Last October, Claire Pauley and her husband Mitchell Rutherford learned they were expecting their first child. However, Rutherford kept forgetting about his wife's pregnancy. There was something else on his mind.

"I mean, when I went to school, I would forget that we were pregnant and I would come home and I wouldn't remember until my wife would say something about it," Rutherford said. "I'd come home and just collapse on the floor. I was suicidal at times."

He was a high school biology teacher in Tucson, Ariz. and his students' near-constant smartphone use was taking a toll on his well-being. So when summer rolled around after his eleventh year in the classroom — he quit.

"I came to realize that the phone addiction that the students were struggling with was causing severe mental health problems for me, preventing me from being a good husband," Rutherford said.
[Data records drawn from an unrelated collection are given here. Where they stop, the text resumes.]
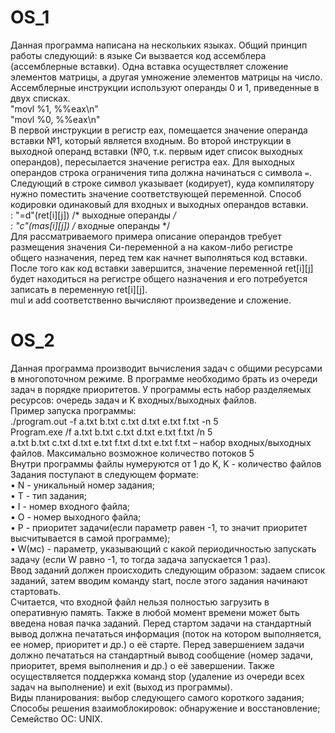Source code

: # OS_1
Данная программа написана на нескольких языках. Общий принцип работы следующий: в языке Си вызвается код ассемблера (ассемблерные вставки).
Одна вставка осуществляет сложение элементов матрицы, а другая умножение элементов матрицы на число.
Ассемблерные инструкции используют операнды 0 и 1, приведенные в двух списках.<br/> 
"movl  %1, %%eax\n"<br/>
"movl %0, %%eax\n"<br/> 
В первой инструкции в регистр eax, помещается значение операнда вставки №1, который является входным. Во второй инструкции в выходной операнд вставки 
(№0, т.к. первым идет список выходных операндов), пересылается значение регистра eax. Для выходных операндов строка ограничения типа должна начинаться 
с символа `=`. Следующий в строке символ указывает (кодирует), куда компилятору нужно поместить значение соответствующей переменной. 
Способ кодировки одинаковый для входных и выходных операндов вставки.<br/>
: "=d"(ret[i][j]) /* выходные операнды */<br/>
: "c"(mas[i][j]) /* входные операнды */<br/>
Для рассматриваемого примера описание операндов требует размещения значения Си-переменной a на каком-либо регистре общего назначения, перед тем как 
начнет выполняться код вставки. После того как код вставки завершится, значение переменной ret[i][j] будет находиться на регистре общего назначения 
и его потребуется записать в переменную ret[i][j].<br/> 
mul и add соответственно вычисляют произведение и сложение.
# OS_2
Данная программа производит вычисления задач с общими ресурсами в многопоточном режиме. В программе необходимо брать из очереди задач в порядке приоритетов.
У программы есть набор разделяемых ресурсов: очередь задач и K входных/выходных файлов. <br/>
Пример запуска программы:<br/>
./program.out -f a.txt b.txt c.txt d.txt e.txt f.txt -n 5<br/>
Program.exe /f a.txt b.txt c.txt  d.txt e.txt f.txt /n 5<br/>
a.txt b.txt c.txt  d.txt e.txt f.txt d.txt e.txt f.txt – набор входных/выходных файлов. Максимально возможное количество потоков 5<br/>
Внутри программы файлы нумеруются от 1 до K, K - количество файлов<br/>
Задания поступают в следующем формате:<br/>
•	N - уникальный номер задания;<br/>
•	T - тип задания;<br/>
•	I - номер входного файла;<br/>
•	O - номер выходного файла;<br/>
•	P - приоритет задачи(если параметр равен -1, то значит приоритет высчитывается в самой программе);<br/>
•	W(мс) - параметр, указывающий с какой периодичностью запускать задачу (если W равно -1, то тогда задача запускается 1 раз).<br/>
Ввод заданий должен происходить следующим образом: задаем список заданий, затем вводим команду start, после этого задания начинают стартовать.<br/>
Считается, что входной файл нельзя полностью загрузить в оперативную память. Также в любой момент времени может быть введена новая пачка заданий.
Перед стартом задачи на стандартный вывод должна печататься информация (поток на котором выполняется, ее номер, приоритет и др.) о её старте.
Перед завершением задачи должно печататься на стандартный вывод сообщение (номер задачи, приоритет, время выполнения и др.) о её завершении.
Также осуществляется поддержка команд stop (удаление из очереди всех задач на выполнение) и exit (выход из программы).<br/>
Виды планирования: выбор следующего самого короткого задания;<br/>
Способы решения взаимоблокировок: обнаружение и восстановление;<br/>
Семейство ОС: UNIX.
Some states are trying to legislate against pervasive phone use in schools. Florida, South Carolina and Louisiana have statewide restrictions — and states like California, Indiana, Minnesota, Ohio and Virginia have policies requiring districts or schools to create policies banning phones, according to findings from EducationWeek.

During the 2023-2024 academic year, Rutherford says his students were significantly more disengaged. He felt like he wasn't making a difference. "Most of the people in the class, they've got their headphones in, they've got their phones on. They're not actually listening," Rutherford said.